Oleh: J Anto
MENGANDALKAN semangat persaudaraan dan kecintaan terhadap kesenian tradisional, yang makin sepi diminati anak-anak muda Jawa Deli, membuat nafas paguyuban kuda lumping masih bisa diperpanjang. Mereka saweran membeli tanjak dan properti kuda lumping.
Sebagian alat musik seperti saron dan demung dibuat sendiri. Honor manggung disimpan untuk kas paguyuban. Sampai kapan nasib paguyuban seni kuda lumping harus nungging?
Kuda lumping nasibnya nungging/mencari makan terpontang-panting/aku juga dianggap sinting/sebenarnya siapa yang sinting/Berputar putar dalam lingkaran/Menari tak sadarkan diri/Mata terpejam mengunyah beling/Mempertahankan hidup yang sulit….
Penggal syair lagu Sawung Jabo dan Iwan Fals yang dinyanyikan Sugali Ibnu (24) membuat Sudarto (54), Denny Karo-Karo (23), Tri Sudarito Putra (27), dan Agung Saputra Lubis (22) tertawa terkekeh. Sekalipun syair lagu itu menohok dan menertawai nasib pemain kuda lumping, namun mereka masih bisa tertawa. Walau terseilip kegetiran di dalamnya.
"Main kuda lumping memang bukan untuk cari nafkah. Tapi ndak hanya kuda lumping, kesenian tradisional Jawa lain pun di sini susah untuk cari makan," ujar Sudarto.
Hujan Selasa (6/9) malam, sudah sekitar satu jam berhenti mengguyur sejumlah kawasan Medan. Termasuk di Jalan Pasar 1 Kelurahan Tanjung Sari, Kecamatan Medan Sunggal.
Namun bau tanah basah yang menguap dari halaman rumah Sudarto, samar masih terendus di hidung. Sejak 2015, rumah Sudarto memang dijadikan markas paguyuban kesenian kuda lumping Legowo Putro. Ada sekitar 20 anak muda yang tergabung di grup ini. Mereka berlatih, berdiskusi, dan merancang pertunjukkan dari sini. Ada yang jadi penari, tanjak (pemain musik), seksi perlengkapan, serta gambuh atau pawang.
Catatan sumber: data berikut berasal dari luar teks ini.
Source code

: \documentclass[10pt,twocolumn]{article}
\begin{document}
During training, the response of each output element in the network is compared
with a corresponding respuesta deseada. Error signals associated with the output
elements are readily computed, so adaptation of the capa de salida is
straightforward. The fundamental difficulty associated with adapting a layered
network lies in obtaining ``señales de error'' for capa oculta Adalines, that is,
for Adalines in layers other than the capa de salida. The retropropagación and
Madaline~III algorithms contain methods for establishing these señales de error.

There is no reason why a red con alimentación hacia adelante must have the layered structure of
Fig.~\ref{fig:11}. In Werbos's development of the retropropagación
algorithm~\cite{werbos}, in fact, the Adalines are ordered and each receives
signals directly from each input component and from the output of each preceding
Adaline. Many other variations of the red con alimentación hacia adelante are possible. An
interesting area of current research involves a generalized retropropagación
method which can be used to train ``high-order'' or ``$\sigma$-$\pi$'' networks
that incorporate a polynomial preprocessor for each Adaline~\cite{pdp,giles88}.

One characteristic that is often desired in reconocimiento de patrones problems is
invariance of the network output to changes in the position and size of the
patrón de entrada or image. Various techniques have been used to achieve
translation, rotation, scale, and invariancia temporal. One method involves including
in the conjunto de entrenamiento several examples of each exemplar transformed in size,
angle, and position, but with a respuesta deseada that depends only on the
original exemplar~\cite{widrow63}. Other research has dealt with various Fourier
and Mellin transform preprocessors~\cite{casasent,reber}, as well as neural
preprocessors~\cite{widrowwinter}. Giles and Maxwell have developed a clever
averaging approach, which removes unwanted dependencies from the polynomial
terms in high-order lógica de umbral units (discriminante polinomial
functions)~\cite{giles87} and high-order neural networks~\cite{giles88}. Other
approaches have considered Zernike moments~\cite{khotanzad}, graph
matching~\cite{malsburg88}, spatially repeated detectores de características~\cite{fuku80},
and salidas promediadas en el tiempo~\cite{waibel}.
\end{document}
Tentu, yang terakhir ini tak sembarang orang bisa.
Kuda lumping atau juga disebut jaran kepang, jathilan di Jogjakarta atau ebeg di Banyumas adalah kesenian tradisional Jawa, di mana penari menunggang kuda yang terbuat dari bambu yang dianyam dan dibentuk menyerupai kuda. Rambut di kepala kuda terbuat dari hiasan plastik atau ijuk yang digelung atau dikepang. Kuda lumping ini dicat dan dihiasi kain beraneka warna.
Tarian kuda lumping biasanya hanya menampilkan adegan prajurit berkuda, akan tetapi beberapa penampilan kuda lumping juga menyuguhkan atraksi kesurupan (trance) kekebalan dan kekuatan magis. Pawang adalah orang yang punya keahlian khusus mengundang roh halus atau endang.
Di paguyuban Legowo Putro yang berdiri sejak 2015, sang gambuh tak lain Sudarto sendiri. Pria kelahiran Wonogiri yang ikut "bedol desa" ke Medan sejak 1972, tergolong pemain kuda lumping senior. Ia pernah aktif bermain dan memimpin grup kuda lumping Dharma Kusuma sejak 2002. Pentas mainnya tak hanya di Medan, tapi merambah ke Pematangsiantar, Kisaran, Limapuluh sampai Tigabinanga, Dairi.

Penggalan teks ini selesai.